A BBC News questionou a Defensoria Pública do Piauí sobre o caso, mas não houve resposta até a publicação desta reportagem.

Poder Judiciário

O aborto legal é um direito garantido pela legislação brasileira em qualquer caso de estupro sem necessidade de autorização judicial – todos os documentos necessários são preenchidos no próprio hospital, bastando o relato da vítima à equipe médica.

Qualquer menina de até 14 que esteja grávida tem o direito ao procedimento, já que a legislação brasileira considera que até essa idade a criança não tem capacidade de consentir e o estupro é presumido.

Na prática, no entanto, nem sempre esse direito é garantido devido a dificuldades de acesso no sistema de saúde e a uma série de barreiras encontradas pelas mulheres e meninas que já sofreram a violência sexual.

“É uma série de barreiras práticas, desde poucos hospitais que fazem o procedimento até informações erradas sobre os direitos vindas de profissionais de saúde que deveriam garanti-lo”, afirma Cesareo.

“Além disso, muitos locais criam barreiras extras, como criar a exigência de ultrassom, que não é previsto em lei nem é necessário para o procedimento.”

No caso da menina do Piauí, como houve discordância dos pais sobre autorização para o procedimento na segunda gravidez – e como a criança foi afastada do convívio familiar – a questão foi decidida pela Justiça.

Inicialmente havia autorização para a realização do aborto dada pela 2ª Vara da Infância e da Juventude de Teresina.

No entanto, a defensora do feto e a mãe da menina recorreram da decisão e a autorização foi suspensa em dezembro pela 2ª Câmara Especializada Civil do Tribunal de Justiça do Piauí.

Segundo instituições de defesa de direitos humanos que acompanham o caso, a justificativa dada pelo desembargador foi de que “o procedimento não seria desejo da criança” – a BBC News Brasil não teve acesso aos autos, já que o caso está em segredo.

No entanto, a conselheira tutelar que levou o caso à Justiça e tentou ajudar a criança a obter o direito relatou no ano passado que a menina inicialmente demonstrou o desejo de fazer o procedimento e voltar à escola.

Além disso, aponta Luciana Temer, o bem estar e a saúde da criança precisam ser garantidos pelos responsáveis e pela Justiça.

“Não é uma justificativa válida (a do desembargador).
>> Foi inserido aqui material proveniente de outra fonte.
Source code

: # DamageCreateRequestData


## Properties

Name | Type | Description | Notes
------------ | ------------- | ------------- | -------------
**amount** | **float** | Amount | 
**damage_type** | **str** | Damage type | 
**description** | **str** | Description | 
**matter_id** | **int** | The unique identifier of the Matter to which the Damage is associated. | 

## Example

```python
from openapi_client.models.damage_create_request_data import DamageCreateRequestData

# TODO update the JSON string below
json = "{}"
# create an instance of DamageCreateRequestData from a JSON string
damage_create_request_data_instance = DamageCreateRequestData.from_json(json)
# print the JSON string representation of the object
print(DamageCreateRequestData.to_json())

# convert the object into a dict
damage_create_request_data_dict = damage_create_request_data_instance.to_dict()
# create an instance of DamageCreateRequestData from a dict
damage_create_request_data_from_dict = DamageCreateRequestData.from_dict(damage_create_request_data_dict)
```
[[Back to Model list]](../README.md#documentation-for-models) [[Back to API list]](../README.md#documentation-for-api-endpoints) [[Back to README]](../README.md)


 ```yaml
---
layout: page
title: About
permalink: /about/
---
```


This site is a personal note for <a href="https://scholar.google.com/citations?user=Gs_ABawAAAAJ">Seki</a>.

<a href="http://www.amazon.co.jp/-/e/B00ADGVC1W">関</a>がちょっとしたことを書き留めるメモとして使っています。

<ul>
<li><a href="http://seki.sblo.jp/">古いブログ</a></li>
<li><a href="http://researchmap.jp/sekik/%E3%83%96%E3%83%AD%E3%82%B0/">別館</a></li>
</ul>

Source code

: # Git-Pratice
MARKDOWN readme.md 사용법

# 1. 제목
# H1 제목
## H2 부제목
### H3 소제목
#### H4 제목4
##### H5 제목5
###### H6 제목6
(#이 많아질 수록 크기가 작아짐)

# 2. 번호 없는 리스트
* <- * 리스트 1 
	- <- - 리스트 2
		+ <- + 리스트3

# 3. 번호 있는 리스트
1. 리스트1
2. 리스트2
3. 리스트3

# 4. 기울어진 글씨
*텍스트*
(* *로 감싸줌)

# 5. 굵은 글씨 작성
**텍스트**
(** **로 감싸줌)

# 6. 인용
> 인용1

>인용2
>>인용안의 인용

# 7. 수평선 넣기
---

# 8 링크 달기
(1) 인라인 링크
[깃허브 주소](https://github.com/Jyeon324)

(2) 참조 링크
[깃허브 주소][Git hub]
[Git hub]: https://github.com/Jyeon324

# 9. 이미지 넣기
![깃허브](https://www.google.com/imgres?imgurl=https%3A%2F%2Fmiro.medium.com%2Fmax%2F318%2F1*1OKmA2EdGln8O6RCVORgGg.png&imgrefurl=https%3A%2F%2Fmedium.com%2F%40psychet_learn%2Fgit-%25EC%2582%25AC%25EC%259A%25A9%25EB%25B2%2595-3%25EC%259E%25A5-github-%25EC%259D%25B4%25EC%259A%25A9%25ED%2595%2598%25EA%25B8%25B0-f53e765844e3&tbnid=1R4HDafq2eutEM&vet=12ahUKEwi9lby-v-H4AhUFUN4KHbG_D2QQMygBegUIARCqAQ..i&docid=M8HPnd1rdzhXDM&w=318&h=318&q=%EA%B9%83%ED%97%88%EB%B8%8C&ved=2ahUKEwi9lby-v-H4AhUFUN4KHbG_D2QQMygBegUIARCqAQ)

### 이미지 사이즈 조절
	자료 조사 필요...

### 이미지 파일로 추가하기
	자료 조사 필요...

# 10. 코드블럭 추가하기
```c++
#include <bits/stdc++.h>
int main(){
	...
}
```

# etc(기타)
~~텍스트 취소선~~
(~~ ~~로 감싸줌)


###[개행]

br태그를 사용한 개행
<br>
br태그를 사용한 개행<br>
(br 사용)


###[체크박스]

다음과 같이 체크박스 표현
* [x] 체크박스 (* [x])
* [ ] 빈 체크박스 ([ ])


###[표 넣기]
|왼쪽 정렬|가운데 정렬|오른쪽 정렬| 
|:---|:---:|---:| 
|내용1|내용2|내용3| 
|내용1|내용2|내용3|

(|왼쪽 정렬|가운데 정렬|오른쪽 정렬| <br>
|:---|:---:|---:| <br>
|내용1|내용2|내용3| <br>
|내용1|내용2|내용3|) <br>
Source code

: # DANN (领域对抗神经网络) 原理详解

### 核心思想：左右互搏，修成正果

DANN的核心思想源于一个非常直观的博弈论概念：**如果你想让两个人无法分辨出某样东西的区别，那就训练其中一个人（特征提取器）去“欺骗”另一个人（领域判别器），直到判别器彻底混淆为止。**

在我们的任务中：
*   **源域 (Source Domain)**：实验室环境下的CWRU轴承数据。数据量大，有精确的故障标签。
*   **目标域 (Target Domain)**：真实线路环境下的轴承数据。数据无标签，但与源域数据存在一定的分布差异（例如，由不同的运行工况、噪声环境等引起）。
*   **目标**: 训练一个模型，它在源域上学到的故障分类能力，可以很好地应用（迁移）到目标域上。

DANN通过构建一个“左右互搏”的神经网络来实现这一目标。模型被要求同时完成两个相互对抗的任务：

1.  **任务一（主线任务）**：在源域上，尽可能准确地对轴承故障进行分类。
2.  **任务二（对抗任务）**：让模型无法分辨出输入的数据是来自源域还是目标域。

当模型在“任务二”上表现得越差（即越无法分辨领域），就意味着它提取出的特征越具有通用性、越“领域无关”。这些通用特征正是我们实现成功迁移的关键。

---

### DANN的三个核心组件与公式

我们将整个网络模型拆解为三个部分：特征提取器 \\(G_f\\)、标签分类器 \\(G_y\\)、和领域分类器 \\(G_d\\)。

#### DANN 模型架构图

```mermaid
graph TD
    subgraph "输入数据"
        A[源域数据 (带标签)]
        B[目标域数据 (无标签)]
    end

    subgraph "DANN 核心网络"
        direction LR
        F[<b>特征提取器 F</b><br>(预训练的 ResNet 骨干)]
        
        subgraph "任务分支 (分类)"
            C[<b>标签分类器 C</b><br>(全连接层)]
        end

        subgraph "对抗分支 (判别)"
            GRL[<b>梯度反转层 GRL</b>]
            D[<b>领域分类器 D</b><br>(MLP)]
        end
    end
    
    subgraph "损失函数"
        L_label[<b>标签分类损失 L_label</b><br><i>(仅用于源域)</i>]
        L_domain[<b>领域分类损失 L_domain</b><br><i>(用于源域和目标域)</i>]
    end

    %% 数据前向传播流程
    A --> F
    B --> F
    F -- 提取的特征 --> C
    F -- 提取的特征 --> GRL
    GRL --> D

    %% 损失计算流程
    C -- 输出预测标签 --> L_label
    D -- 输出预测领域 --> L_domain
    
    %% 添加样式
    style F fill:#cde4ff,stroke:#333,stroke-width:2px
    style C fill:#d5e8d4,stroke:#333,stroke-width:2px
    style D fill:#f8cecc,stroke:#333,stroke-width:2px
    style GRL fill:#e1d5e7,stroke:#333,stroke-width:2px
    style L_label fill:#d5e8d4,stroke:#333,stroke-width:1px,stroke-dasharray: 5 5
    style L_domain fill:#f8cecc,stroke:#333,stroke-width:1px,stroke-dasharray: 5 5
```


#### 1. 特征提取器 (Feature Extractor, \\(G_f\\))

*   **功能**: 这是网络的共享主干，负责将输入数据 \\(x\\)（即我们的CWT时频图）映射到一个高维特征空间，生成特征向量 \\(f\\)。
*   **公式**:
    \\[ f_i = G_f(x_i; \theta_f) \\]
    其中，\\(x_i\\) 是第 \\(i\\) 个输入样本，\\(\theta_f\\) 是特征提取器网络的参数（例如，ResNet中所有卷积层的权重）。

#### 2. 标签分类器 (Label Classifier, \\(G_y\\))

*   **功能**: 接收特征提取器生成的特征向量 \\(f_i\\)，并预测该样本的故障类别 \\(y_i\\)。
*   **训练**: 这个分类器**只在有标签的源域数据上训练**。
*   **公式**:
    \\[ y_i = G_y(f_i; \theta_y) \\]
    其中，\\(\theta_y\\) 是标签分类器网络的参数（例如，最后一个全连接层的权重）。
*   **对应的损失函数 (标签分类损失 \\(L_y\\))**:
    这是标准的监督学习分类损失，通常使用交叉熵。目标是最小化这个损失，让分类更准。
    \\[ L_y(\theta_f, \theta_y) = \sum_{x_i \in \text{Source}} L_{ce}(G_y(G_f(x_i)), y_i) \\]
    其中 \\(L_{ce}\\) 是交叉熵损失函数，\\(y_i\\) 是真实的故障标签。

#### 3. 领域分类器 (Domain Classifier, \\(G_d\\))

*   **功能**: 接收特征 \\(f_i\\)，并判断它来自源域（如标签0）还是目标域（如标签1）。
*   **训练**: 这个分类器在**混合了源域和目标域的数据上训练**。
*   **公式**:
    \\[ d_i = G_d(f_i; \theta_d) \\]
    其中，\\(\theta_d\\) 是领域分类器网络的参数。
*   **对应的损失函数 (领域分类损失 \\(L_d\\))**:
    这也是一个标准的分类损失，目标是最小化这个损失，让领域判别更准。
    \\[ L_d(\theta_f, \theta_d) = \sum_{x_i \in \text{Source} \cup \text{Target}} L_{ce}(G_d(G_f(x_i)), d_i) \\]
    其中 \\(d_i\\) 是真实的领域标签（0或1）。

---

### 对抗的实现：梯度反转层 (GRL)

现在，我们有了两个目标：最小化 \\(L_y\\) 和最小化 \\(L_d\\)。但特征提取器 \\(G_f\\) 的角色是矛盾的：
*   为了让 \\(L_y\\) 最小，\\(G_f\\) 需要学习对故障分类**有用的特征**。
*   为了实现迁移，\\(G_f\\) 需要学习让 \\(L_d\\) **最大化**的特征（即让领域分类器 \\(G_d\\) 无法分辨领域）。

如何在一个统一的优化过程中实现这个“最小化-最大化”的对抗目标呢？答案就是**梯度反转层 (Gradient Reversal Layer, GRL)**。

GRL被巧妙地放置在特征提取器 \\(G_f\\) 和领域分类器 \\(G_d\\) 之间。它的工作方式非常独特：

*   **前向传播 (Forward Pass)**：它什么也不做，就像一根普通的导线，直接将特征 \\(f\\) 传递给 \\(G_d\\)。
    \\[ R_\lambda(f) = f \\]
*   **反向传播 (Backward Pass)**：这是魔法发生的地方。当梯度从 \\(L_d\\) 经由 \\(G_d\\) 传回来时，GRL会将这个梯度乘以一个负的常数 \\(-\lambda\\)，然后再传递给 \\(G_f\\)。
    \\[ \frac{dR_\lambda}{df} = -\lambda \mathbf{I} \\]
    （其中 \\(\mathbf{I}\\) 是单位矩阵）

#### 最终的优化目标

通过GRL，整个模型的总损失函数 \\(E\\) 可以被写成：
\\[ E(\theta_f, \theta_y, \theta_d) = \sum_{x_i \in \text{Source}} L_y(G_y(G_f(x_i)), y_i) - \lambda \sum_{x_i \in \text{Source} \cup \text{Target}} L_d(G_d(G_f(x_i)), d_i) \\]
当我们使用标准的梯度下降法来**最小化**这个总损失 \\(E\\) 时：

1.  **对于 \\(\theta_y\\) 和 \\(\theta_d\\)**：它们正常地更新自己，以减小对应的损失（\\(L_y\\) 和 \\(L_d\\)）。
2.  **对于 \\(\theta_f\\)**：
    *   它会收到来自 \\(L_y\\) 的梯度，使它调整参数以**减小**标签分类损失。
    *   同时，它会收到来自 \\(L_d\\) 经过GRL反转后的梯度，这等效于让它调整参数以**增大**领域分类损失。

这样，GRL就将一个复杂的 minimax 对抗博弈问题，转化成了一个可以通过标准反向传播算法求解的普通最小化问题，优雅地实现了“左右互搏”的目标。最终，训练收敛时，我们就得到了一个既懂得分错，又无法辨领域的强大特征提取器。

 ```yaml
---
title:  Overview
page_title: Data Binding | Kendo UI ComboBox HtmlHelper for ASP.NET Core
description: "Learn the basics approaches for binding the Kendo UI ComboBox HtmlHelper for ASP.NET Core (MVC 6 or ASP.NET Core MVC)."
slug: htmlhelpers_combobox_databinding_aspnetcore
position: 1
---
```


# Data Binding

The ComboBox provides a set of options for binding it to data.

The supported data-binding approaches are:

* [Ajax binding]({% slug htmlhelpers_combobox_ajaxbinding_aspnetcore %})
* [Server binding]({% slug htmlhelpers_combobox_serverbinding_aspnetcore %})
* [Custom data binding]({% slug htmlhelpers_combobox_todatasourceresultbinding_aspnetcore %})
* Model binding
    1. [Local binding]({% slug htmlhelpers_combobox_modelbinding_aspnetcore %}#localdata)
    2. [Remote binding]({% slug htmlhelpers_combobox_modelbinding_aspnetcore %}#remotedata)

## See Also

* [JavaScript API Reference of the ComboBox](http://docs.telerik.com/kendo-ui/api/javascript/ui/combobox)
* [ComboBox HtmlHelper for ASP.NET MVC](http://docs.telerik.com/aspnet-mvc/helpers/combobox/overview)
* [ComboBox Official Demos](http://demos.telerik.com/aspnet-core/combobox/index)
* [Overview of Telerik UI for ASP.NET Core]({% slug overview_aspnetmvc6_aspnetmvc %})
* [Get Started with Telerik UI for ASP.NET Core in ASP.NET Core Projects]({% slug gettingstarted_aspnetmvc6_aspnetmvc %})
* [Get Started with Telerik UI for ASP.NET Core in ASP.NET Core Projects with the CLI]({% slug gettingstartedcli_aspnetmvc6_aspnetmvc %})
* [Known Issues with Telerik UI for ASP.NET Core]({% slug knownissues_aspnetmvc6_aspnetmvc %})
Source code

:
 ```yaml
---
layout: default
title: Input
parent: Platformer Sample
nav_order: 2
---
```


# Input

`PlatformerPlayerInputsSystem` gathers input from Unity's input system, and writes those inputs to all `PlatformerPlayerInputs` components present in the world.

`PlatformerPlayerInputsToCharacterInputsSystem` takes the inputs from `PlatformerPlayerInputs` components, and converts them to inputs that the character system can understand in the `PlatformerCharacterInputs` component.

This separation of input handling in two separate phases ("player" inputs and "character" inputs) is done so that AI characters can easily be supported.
Não há o que se falar em jogar essa decisão em uma criança em extremo sofrimento físico e mental”, afirma a professora de direito.

O Tribunal de Justiça do Piauí diz que não comenta o caso por causa do segredo de Justiça.

Cesareo afirma que a situação da menina do Piauí é um exemplo de como diversas instâncias falharam sucessivamente em seu dever de proteger a criança.

Mas o caso não é raro – muitas crianças engravidam após abusos sexuais sucessivos e desamparo de diversas instâncias que deveriam protegê-las.

“O Brasil tem um número altíssimo de gravidez na infância. Em 2021 houve 17 mil crianças de até 14 anos grávidas segundo dados do datasus compilados pela UNfpa (Fundo de População das Nações Unidas)”, diz.

Segundo o mais recente Anuário Brasileiro de Segurança Pública (publicado em junho de 2022), houve 66 mil vítimas de estupro no Brasil em 2021 – e 61% delas eram crianças com menos de 13 anos.